Details of the product that is to be registered that includes the name of the brand, date of manufacture, size of the pack, etc.

Details on the manufacturing license or the registration or the marketing authorization.

In the proposed guidelines for registration of imported cosmetics, all the cosmetic products have been put into a category.

This categorization of the cosmetic product is very important as it is required by the Government for charging the cosmetic registration application depending on every category as well as a variant. As per the new rules, the fees are 2000 USD per each category and 50 USD for every variant.

Some Insights On The Renewal Of Cosmetic Registration Certificate

For a better approach to lifestyle along with self-care and increasing capacity for purchasing, demand for all kinds of cosmetic products is increasing day by day in India.

To protect and uphold the real worth of cosmetics, all products are under the regulation of Drugs and Cosmetics Act 1940. All manufacturers, producers along with the distributors are required to obtain a registration certificate before introducing the cosmetic product in the market.

A registration certificate has a validity period of three years from the date when it is issued. Once the validity period is over, it should be renewed to continue selling the products.

The registration of cosmetic products along with its renewal is to make sure the product is effective, is of good quality and is safe for use. But the whole process needs some tedious paperwork that too within some stringent timelines.

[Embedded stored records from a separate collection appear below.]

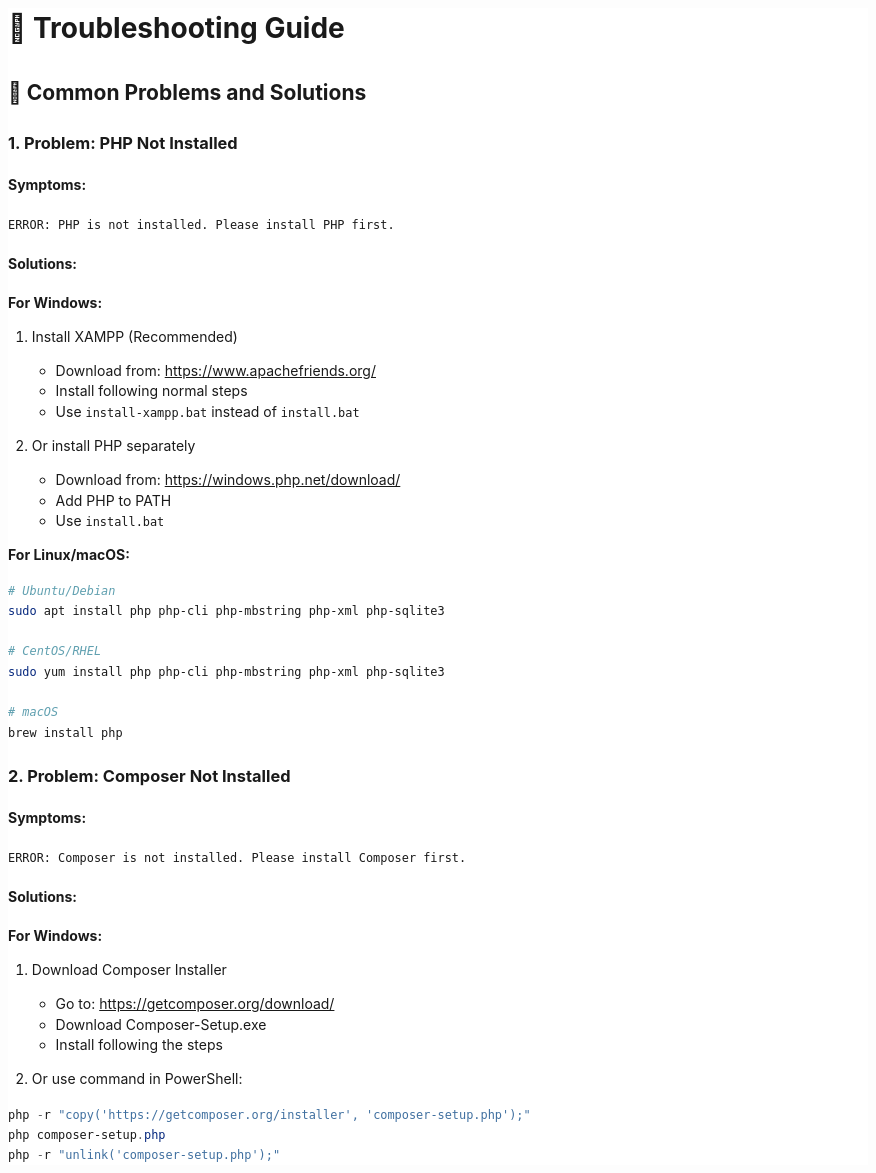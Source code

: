 # 🔧 Troubleshooting Guide

## 🚨 Common Problems and Solutions

### 1. Problem: PHP Not Installed

#### Symptoms:
```
ERROR: PHP is not installed. Please install PHP first.
```

#### Solutions:

**For Windows:**
1. Install XAMPP (Recommended)
   - Download from: https://www.apachefriends.org/
   - Install following normal steps
   - Use `install-xampp.bat` instead of `install.bat`

2. Or install PHP separately
   - Download from: https://windows.php.net/download/
   - Add PHP to PATH
   - Use `install.bat`

**For Linux/macOS:**
```bash
# Ubuntu/Debian
sudo apt install php php-cli php-mbstring php-xml php-sqlite3

# CentOS/RHEL
sudo yum install php php-cli php-mbstring php-xml php-sqlite3

# macOS
brew install php
```

### 2. Problem: Composer Not Installed

#### Symptoms:
```
ERROR: Composer is not installed. Please install Composer first.
```

#### Solutions:

**For Windows:**
1. Download Composer Installer
   - Go to: https://getcomposer.org/download/
   - Download Composer-Setup.exe
   - Install following the steps

2. Or use command in PowerShell:
```powershell
php -r "copy('https://getcomposer.org/installer', 'composer-setup.php');"
php composer-setup.php
php -r "unlink('composer-setup.php');"
```
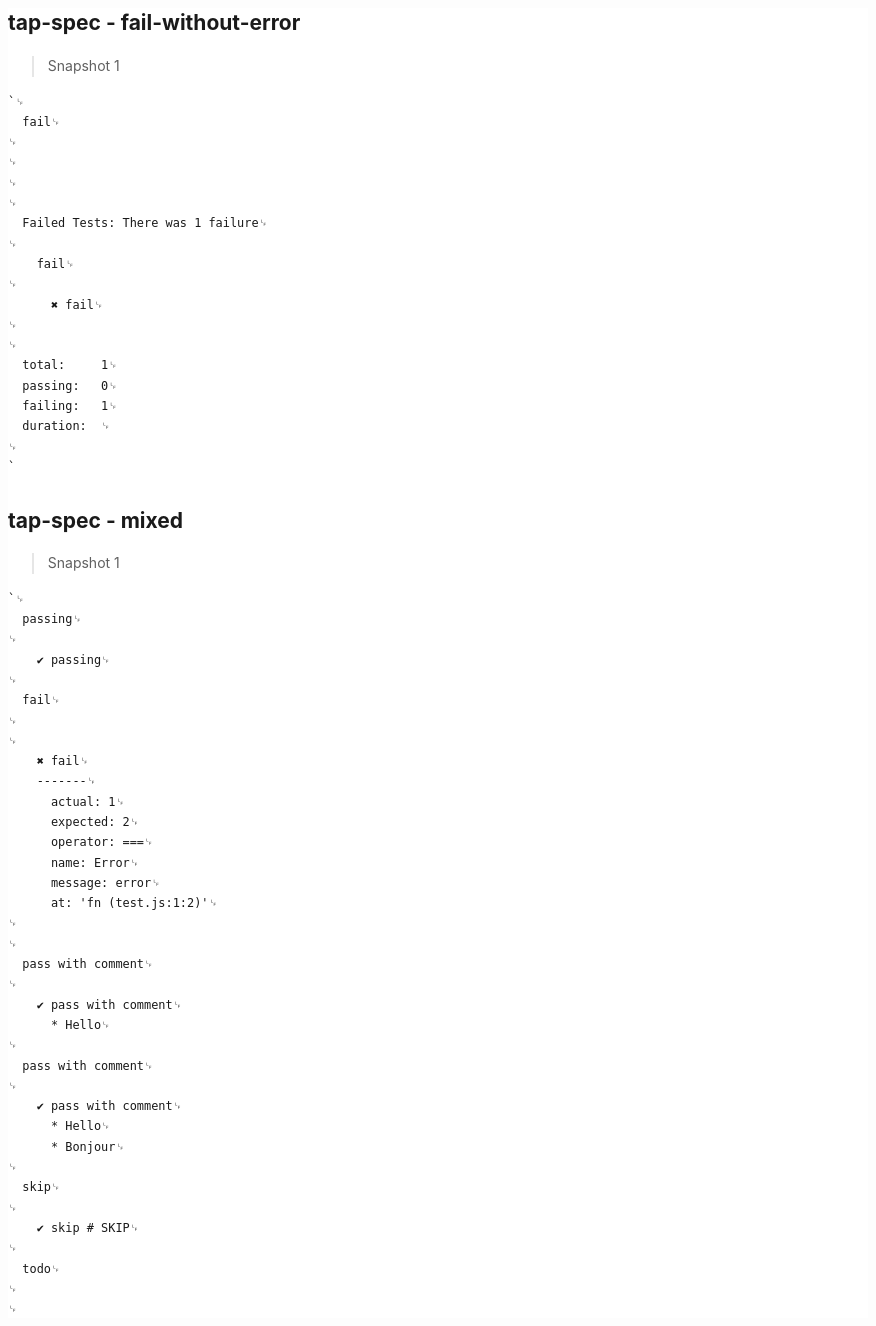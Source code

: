 ## tap-spec - fail-without-error

> Snapshot 1

    `␊
      fail␊
    ␊
    ␊
    ␊
    ␊
      Failed Tests: There was 1 failure␊
    ␊
        fail␊
    ␊
          ✖ fail␊
    ␊
    ␊
      total:     1␊
      passing:   0␊
      failing:   1␊
      duration:  ␊
    ␊
    `

## tap-spec - mixed

> Snapshot 1

    `␊
      passing␊
    ␊
        ✔ passing␊
    ␊
      fail␊
    ␊
    ␊
        ✖ fail␊
        -------␊
          actual: 1␊
          expected: 2␊
          operator: ===␊
          name: Error␊
          message: error␊
          at: 'fn (test.js:1:2)'␊
    ␊
    ␊
      pass with comment␊
    ␊
        ✔ pass with comment␊
          * Hello␊
    ␊
      pass with comment␊
    ␊
        ✔ pass with comment␊
          * Hello␊
          * Bonjour␊
    ␊
      skip␊
    ␊
        ✔ skip # SKIP␊
    ␊
      todo␊
    ␊
    ␊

On 15th October 2015, CDSCO issued some new clarifications along with existing guidelines with a focus on import and registration of cosmetics.

Here are the documents required for obtaining the renewed cosmetic registration certificate:

Power of attorney

Required fees

Form 42 filled and signed along with the product list that has to be renewed.

Certificate of free sale or the manufacturing license or marketing authorization.

Copies of the original registration certificate along with the endorsement certificates.

Undertaking or the self-declaration that states there is no change in the information provided earlier about the product details and the constitution of the form along with the source of location or the product site.

The registration certificate has to be renewed only after the validity has expired. However, to ensure proper compliance with legal regulations, a renewal application must be filed before the date of expiration of the certificate.

The whole process of obtaining cosmetic registration and re-registration might be tedious but with the help of an agent, the process becomes easy, quick and simple. They help the process by removing all unnecessary challenges.